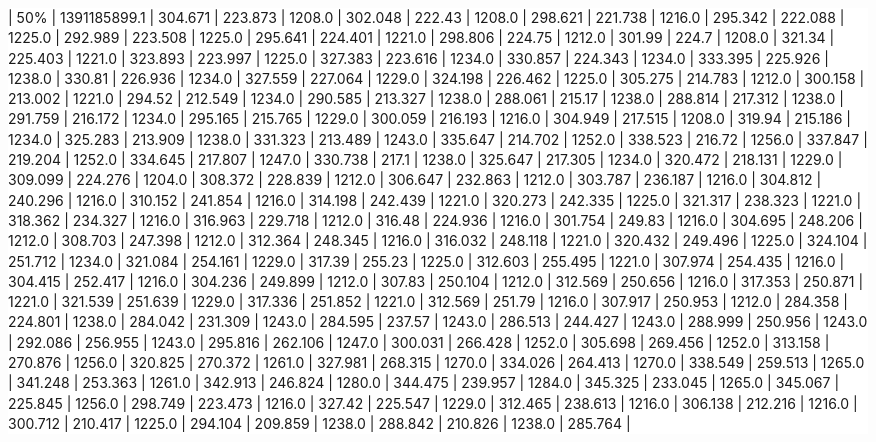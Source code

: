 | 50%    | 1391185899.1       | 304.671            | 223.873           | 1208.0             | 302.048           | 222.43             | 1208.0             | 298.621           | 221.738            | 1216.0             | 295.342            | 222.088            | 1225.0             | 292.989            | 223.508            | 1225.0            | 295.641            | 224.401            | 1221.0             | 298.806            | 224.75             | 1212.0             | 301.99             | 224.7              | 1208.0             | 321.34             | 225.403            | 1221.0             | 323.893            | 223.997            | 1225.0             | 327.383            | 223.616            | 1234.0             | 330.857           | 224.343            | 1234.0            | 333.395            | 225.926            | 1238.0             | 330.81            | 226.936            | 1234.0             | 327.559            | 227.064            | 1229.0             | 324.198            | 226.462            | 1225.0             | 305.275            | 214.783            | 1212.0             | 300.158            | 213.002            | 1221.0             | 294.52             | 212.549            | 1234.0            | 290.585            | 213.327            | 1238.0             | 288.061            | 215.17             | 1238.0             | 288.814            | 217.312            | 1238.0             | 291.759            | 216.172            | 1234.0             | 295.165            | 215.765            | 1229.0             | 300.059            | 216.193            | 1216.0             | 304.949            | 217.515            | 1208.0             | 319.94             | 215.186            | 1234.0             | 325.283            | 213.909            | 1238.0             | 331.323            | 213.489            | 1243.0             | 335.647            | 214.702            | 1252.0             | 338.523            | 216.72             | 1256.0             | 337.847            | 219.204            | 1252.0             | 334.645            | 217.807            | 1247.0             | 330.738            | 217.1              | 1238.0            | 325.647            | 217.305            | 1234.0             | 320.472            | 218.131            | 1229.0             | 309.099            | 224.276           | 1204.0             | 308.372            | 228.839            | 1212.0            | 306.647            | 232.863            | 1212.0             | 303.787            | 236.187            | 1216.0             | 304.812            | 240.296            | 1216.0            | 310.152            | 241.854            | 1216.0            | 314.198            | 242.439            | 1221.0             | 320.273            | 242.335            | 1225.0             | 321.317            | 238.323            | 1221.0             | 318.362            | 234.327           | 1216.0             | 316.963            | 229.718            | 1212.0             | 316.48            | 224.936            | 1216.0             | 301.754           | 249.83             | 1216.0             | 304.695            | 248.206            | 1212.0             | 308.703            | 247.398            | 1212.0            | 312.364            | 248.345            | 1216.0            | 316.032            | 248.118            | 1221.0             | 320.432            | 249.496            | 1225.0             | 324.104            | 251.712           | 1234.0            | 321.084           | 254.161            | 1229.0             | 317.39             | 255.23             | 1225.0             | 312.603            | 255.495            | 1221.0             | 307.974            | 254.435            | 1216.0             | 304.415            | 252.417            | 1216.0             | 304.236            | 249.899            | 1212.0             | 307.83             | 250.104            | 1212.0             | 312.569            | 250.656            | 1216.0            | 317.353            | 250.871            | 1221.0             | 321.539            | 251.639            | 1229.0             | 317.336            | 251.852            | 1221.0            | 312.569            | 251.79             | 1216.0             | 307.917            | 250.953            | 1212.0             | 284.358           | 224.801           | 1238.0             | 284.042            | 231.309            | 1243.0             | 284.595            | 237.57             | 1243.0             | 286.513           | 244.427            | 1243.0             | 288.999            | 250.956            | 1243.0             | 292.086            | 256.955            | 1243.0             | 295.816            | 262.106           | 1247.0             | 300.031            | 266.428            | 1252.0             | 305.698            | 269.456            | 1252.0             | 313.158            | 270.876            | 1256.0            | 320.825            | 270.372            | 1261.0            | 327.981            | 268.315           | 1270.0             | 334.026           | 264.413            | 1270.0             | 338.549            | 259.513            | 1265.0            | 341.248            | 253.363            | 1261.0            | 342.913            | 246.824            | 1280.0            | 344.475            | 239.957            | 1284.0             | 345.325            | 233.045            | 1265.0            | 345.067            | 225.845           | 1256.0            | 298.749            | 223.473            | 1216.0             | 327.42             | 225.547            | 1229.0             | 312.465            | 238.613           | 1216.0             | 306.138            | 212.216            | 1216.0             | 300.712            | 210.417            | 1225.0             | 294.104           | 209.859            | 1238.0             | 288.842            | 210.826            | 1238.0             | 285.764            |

-*-*-

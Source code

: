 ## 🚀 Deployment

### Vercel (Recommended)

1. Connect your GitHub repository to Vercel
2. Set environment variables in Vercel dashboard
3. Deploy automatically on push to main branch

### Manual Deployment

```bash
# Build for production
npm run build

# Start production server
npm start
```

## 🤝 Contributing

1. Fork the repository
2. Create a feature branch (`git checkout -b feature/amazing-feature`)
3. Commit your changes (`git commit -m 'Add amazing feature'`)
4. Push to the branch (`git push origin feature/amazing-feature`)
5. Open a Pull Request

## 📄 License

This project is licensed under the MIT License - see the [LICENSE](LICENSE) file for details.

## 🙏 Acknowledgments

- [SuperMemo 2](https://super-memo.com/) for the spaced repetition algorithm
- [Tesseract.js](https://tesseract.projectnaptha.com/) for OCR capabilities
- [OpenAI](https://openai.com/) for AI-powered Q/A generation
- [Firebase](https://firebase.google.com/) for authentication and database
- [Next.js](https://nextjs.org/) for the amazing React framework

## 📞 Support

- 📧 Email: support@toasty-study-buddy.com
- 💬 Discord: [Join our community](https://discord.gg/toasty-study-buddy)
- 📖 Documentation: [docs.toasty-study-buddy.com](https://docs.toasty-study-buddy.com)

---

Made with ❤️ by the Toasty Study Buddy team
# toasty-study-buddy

-*-*-

### Task brief
Repeat, exactly as they stand above, the lines from the line with "- [OpenAI](https://openai.com/) for" to the line with "# toasty-study-buddy", both lines included.

### Reply to the task
- [OpenAI](https://openai.com/) for AI-powered Q/A generation
- [Firebase](https://firebase.google.com/) for authentication and database
- [Next.js](https://nextjs.org/) for the amazing React framework

## 📞 Support

- 📧 Email: support@toasty-study-buddy.com
- 💬 Discord: [Join our community](https://discord.gg/toasty-study-buddy)
- 📖 Documentation: [docs.toasty-study-buddy.com](https://docs.toasty-study-buddy.com)

---

Made with ❤️ by the Toasty Study Buddy team
# toasty-study-buddy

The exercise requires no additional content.